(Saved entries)
---+---
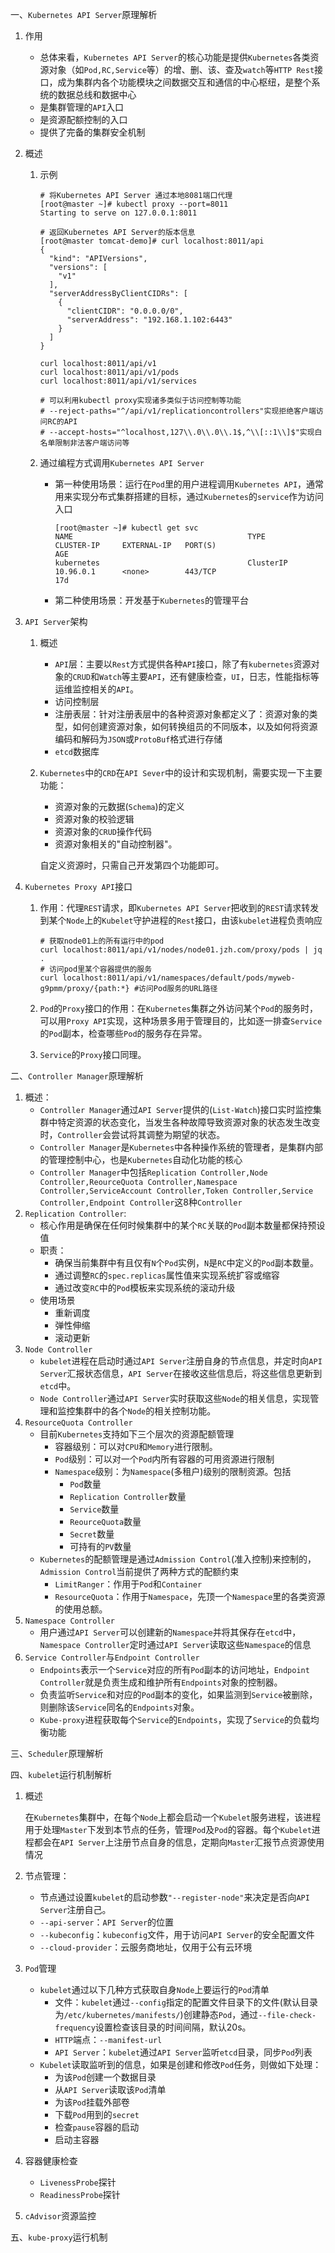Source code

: 一、`Kubernetes API Server`原理解析

1. 作用

   - 总体来看，`Kubernetes API Server`的核心功能是提供`Kubernetes`各类资源对象（如`Pod,RC,Service`等）的增、删、该、查及`watch`等`HTTP Rest`接口，成为集群内各个功能模块之间数据交互和通信的中心枢纽，是整个系统的数据总线和数据中心
   - 是集群管理的`API`入口
   - 是资源配额控制的入口
   - 提供了完备的集群安全机制

2. 概述

   1. 示例

      ```shell
      # 将Kubernetes API Server 通过本地8081端口代理
      [root@master ~]# kubectl proxy --port=8011
      Starting to serve on 127.0.0.1:8011
      
      # 返回Kubernetes API Server的版本信息
      [root@master tomcat-demo]# curl localhost:8011/api
      {
        "kind": "APIVersions",
        "versions": [
          "v1"
        ],
        "serverAddressByClientCIDRs": [
          {
            "clientCIDR": "0.0.0.0/0",
            "serverAddress": "192.168.1.102:6443"
          }
        ]
      }
      
      curl localhost:8011/api/v1
      curl localhost:8011/api/v1/pods
      curl localhost:8011/api/v1/services
      
      # 可以利用kubectl proxy实现诸多类似于访问控制等功能
      # --reject-paths="^/api/v1/replicationcontrollers"实现拒绝客户端访问RC的API
      # --accept-hosts="^localhost,127\\.0\\.0\\.1$,^\\[::1\\]$"实现白名单限制非法客户端访问等
      ```

   2. 通过编程方式调用`Kubernetes API Server`

      - 第一种使用场景：运行在`Pod`里的用户进程调用`Kubernetes API`，通常用来实现分布式集群搭建的目标，通过`Kubernetes`的`service`作为访问入口

        ```shell
        [root@master ~]# kubectl get svc
        NAME                                       TYPE        CLUSTER-IP     EXTERNAL-IP   PORT(S)                      AGE
        kubernetes                                 ClusterIP   10.96.0.1      <none>        443/TCP                      17d
        
        ```

      - 第二种使用场景：开发基于`Kubernetes`的管理平台

3. `API Server`架构

   1. 概述

      - `API`层：主要以`Rest`方式提供各种`API`接口，除了有`kubernetes`资源对象的`CRUD`和`Watch`等主要`API`，还有健康检查，`UI`，日志，性能指标等运维监控相关的`API`。
      - 访问控制层
      - 注册表层：针对注册表层中的各种资源对象都定义了：资源对象的类型，如何创建资源对象，如何转换组员的不同版本，以及如何将资源编码和解码为`JSON`或`ProtoBuf`格式进行存储
      - `etcd`数据库

   2. `Kubernetes`中的`CRD`在`API Sever`中的设计和实现机制，需要实现一下主要功能：

      - 资源对象的元数据(`Schema`)的定义
      - 资源对象的校验逻辑
      - 资源对象的`CRUD`操作代码
      - 资源对象相关的"自动控制器"。

      自定义资源时，只需自己开发第四个功能即可。

4. `Kubernetes Proxy API`接口

   1. 作用：代理`REST`请求，即`Kubernetes API Server`把收到的`REST`请求转发到某个`Node`上的`Kubelet`守护进程的`Rest`接口，由该`kubelet`进程负责响应

      ```shell
      # 获取node01上的所有运行中的pod
      curl localhost:8011/api/v1/nodes/node01.jzh.com/proxy/pods | jq .
      # 访问pod里某个容器提供的服务
      curl localhost:8011/api/v1/namespaces/default/pods/myweb-g9pmm/proxy/{path:*} #访问Pod服务的URL路径
      ```

   2. `Pod`的`Proxy`接口的作用：在`Kubernetes`集群之外访问某个`Pod`的服务时，可以用`Proxy API`实现，这种场景多用于管理目的，比如逐一排查`Service`的`Pod`副本，检查哪些`Pod`的服务存在异常。

   3. `Service`的`Proxy`接口同理。

二、`Controller Manager`原理解析

1. 概述：
   - `Controller Manager`通过`API Server`提供的(`List-Watch`)接口实时监控集群中特定资源的状态变化，当发生各种故障导致资源对象的状态发生改变时，`Controller`会尝试将其调整为期望的状态。
   - `Controller Manager`是`Kubernetes`中各种操作系统的管理者，是集群内部的管理控制中心，也是`Kubernetes`自动化功能的核心
   - `Controller Manager`中包括`Replication Controller,Node Controller,ReourceQuota Controller,Namespace Controller,ServiceAccount Controller,Token Controller,Service Controller,Endpoint Controller`这8种`Controller`
2. `Replication Controller`:
   - 核心作用是确保在任何时候集群中的某个`RC`关联的`Pod`副本数量都保持预设值
   - 职责：
     - 确保当前集群中有且仅有`N`个`Pod`实例，`N`是`RC`中定义的`Pod`副本数量。
     - 通过调整`RC`的`spec.replicas`属性值来实现系统扩容或缩容
     - 通过改变`RC`中的`Pod`模板来实现系统的滚动升级
   - 使用场景
     - 重新调度
     - 弹性伸缩
     - 滚动更新
3. `Node Controller`
   - `kubelet`进程在启动时通过`API Server`注册自身的节点信息，并定时向`API Server`汇报状态信息，`API Server`在接收这些信息后，将这些信息更新到`etcd`中。
   - `Node Controller`通过`API Server`实时获取这些`Node`的相关信息，实现管理和监控集群中的各个`Node`的相关控制功能。
4. `ResourceQuota Controller`
   - 目前`Kubernetes`支持如下三个层次的资源配额管理
     - 容器级别：可以对`CPU`和`Memory`进行限制。
     - `Pod`级别：可以对一个`Pod`内所有容器的可用资源进行限制
     - `Namespace`级别：为`Namespace`(多租户)级别的限制资源。包括
       - `Pod`数量
       - `Replication Controller`数量
       - `Service`数量
       - `ReourceQuota`数量
       - `Secret`数量
       - 可持有的`PV`数量
   - `Kubernetes`的配额管理是通过`Admission Control`(准入控制)来控制的，`Admission Control`当前提供了两种方式的配额约束
     - `LimitRanger`：作用于`Pod`和`Container`
     - `ResourceQuota`：作用于`Namespace`，先顶一个`Namespace`里的各类资源的使用总额。
5. `Namespace Controller`
   - 用户通过`API Server`可以创建新的`Namespace`并将其保存在`etcd`中，`Namespace Controller`定时通过`API Server`读取这些`Namespace`的信息
6. `Service Controller`与`Endpoint Controller`
   - `Endpoints`表示一个`Service`对应的所有`Pod`副本的访问地址，`Endpoint Controller`就是负责生成和维护所有`Endpoints`对象的控制器。
   - 负责监听`Service`和对应的`Pod`副本的变化，如果监测到`Service`被删除，则删除该`Service`同名的`Endpoints`对象。
   - `Kube-proxy`进程获取每个`Service`的`Endpoints`，实现了`Service`的负载均衡功能

三、`Scheduler`原理解析

四、`kubelet`运行机制解析

1. 概述

   在`Kubernetes`集群中，在每个`Node`上都会启动一个`Kubelet`服务进程，该进程用于处理`Master`下发到本节点的任务，管理`Pod`及`Pod`的容器。每个`Kubelet`进程都会在`API Server`上注册节点自身的信息，定期向`Master`汇报节点资源使用情况

2. 节点管理：

   - 节点通过设置`kubelet`的启动参数`"--register-node"`来决定是否向`API Server`注册自己。
   - `--api-server`：`API Server`的位置
   - `--kubeconfig`：`kubeconfig`文件，用于访问`API Server`的安全配置文件
   - `--cloud-provider`：云服务商地址，仅用于公有云环境

3. `Pod`管理

   - `kubelet`通过以下几种方式获取自身`Node`上要运行的`Pod`清单
     - 文件：`kubelet`通过`--config`指定的配置文件目录下的文件(默认目录为`/etc/kubernetes/manifests/`)创建静态`Pod`，通过`--file-check-frequency`设置检查该目录的时间间隔，默认20s。
     - `HTTP`端点：`--manifest-url`
     - `API Server`：`kubelet`通过`API Server`监听`etcd`目录，同步`Pod`列表
   - `Kubelet`读取监听到的信息，如果是创建和修改`Pod`任务，则做如下处理：
     - 为该`Pod`创建一个数据目录
     - 从`API Server`读取该`Pod`清单
     - 为该`Pod`挂载外部卷
     - 下载`Pod`用到的`secret`
     - 检查`pause`容器的启动
     - 启动主容器

4. 容器健康检查

   - `LivenessProbe`探针
   - `ReadinessProbe`探针

5. `cAdvisor`资源监控

五、`kube-proxy`运行机制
---+---
▶ PROBLEM TO SOLVE
Every line above that includes the word "curl" should be listed.

▶ PROBLEM SOLUTION
      [root@master tomcat-demo]# curl localhost:8011/api
      curl localhost:8011/api/v1
      curl localhost:8011/api/v1/pods
      curl localhost:8011/api/v1/services
      curl localhost:8011/api/v1/nodes/node01.jzh.com/proxy/pods | jq .
      curl localhost:8011/api/v1/namespaces/default/pods/myweb-g9pmm/proxy/{path:*} #访问Pod服务的URL路径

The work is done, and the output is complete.